(Excerpts from a dataset)
-*-*-

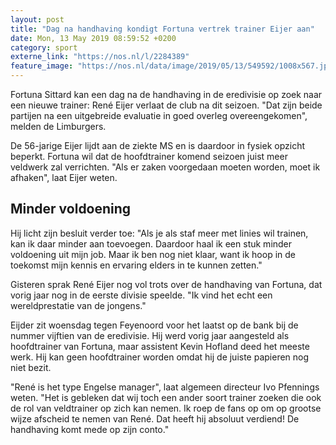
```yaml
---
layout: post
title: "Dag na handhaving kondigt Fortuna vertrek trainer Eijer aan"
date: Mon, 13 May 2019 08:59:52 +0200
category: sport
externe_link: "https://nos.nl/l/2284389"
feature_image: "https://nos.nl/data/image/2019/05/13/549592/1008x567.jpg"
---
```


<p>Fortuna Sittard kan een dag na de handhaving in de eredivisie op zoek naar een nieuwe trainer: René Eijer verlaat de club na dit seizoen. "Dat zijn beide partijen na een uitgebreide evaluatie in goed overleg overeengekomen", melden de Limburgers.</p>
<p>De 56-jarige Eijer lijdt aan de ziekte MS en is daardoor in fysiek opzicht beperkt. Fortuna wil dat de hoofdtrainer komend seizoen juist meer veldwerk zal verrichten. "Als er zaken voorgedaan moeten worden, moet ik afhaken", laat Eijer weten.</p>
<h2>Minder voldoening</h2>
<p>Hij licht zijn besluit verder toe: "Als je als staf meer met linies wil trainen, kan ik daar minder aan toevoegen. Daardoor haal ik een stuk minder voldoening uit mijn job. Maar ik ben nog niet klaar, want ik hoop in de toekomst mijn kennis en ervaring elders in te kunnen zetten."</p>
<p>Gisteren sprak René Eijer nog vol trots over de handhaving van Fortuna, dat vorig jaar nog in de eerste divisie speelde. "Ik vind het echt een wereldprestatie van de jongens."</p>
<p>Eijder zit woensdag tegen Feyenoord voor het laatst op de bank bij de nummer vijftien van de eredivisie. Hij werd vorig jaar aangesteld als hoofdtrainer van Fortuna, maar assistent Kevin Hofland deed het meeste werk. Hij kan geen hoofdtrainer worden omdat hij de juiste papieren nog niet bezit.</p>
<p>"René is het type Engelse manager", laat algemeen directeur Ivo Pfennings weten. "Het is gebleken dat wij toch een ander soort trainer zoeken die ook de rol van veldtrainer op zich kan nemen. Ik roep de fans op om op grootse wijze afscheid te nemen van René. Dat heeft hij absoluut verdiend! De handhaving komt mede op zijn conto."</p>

-*-*-

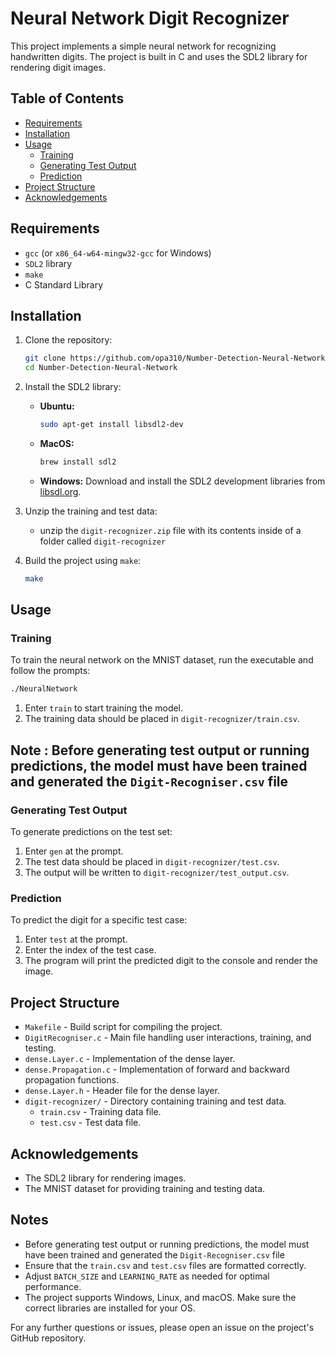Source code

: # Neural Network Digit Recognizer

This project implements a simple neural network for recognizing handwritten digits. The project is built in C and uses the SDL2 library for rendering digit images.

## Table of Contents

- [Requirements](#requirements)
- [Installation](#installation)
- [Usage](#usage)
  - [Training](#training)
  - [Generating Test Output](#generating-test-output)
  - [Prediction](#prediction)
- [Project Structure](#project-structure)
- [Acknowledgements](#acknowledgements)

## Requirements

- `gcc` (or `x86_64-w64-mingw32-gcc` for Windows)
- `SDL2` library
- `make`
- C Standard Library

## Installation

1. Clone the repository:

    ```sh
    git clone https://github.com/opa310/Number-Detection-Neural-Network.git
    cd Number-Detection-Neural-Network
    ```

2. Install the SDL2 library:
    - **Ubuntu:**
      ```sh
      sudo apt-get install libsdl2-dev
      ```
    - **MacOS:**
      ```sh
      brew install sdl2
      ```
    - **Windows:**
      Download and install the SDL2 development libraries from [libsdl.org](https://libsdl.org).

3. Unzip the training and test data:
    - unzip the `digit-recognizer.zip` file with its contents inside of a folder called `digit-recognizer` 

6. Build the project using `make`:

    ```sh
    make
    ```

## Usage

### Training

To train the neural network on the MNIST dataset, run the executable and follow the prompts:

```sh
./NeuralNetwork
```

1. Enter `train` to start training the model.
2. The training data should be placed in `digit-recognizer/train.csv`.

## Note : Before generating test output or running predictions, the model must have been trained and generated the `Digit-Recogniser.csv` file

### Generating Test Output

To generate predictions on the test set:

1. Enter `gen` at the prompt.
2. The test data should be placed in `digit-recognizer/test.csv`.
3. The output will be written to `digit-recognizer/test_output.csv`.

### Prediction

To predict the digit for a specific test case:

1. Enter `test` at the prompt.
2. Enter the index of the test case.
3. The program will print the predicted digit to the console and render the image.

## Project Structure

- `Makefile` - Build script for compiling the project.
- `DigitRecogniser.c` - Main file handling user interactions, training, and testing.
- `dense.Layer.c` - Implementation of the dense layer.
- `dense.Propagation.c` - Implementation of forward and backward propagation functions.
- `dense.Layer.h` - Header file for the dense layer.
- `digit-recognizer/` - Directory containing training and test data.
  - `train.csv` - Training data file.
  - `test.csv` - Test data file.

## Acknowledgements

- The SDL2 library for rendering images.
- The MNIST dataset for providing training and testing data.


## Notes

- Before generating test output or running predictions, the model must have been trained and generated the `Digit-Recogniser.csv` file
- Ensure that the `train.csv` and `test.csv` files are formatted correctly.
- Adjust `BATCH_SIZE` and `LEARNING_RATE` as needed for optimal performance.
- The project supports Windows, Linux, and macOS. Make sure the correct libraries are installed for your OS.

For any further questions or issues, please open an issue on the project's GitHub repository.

-*-*-

REQUIREMENT:
Please reproduce, exactly as they appear above, the lines from the line containing "Network Digit Recognizer" up to and including the line containing "To train the".

THE COMPLETED TASK:
: # Neural Network Digit Recognizer

This project implements a simple neural network for recognizing handwritten digits. The project is built in C and uses the SDL2 library for rendering digit images.

## Table of Contents

- [Requirements](#requirements)
- [Installation](#installation)
- [Usage](#usage)
  - [Training](#training)
  - [Generating Test Output](#generating-test-output)
  - [Prediction](#prediction)
- [Project Structure](#project-structure)
- [Acknowledgements](#acknowledgements)

## Requirements

- `gcc` (or `x86_64-w64-mingw32-gcc` for Windows)
- `SDL2` library
- `make`
- C Standard Library

## Installation

1. Clone the repository:

    ```sh
    git clone https://github.com/opa310/Number-Detection-Neural-Network.git
    cd Number-Detection-Neural-Network
    ```

2. Install the SDL2 library:
    - **Ubuntu:**
      ```sh
      sudo apt-get install libsdl2-dev
      ```
    - **MacOS:**
      ```sh
      brew install sdl2
      ```
    - **Windows:**
      Download and install the SDL2 development libraries from [libsdl.org](https://libsdl.org).

3. Unzip the training and test data:
    - unzip the `digit-recognizer.zip` file with its contents inside of a folder called `digit-recognizer` 

6. Build the project using `make`:

    ```sh
    make
    ```

## Usage

### Training

To train the neural network on the MNIST dataset, run the executable and follow the prompts:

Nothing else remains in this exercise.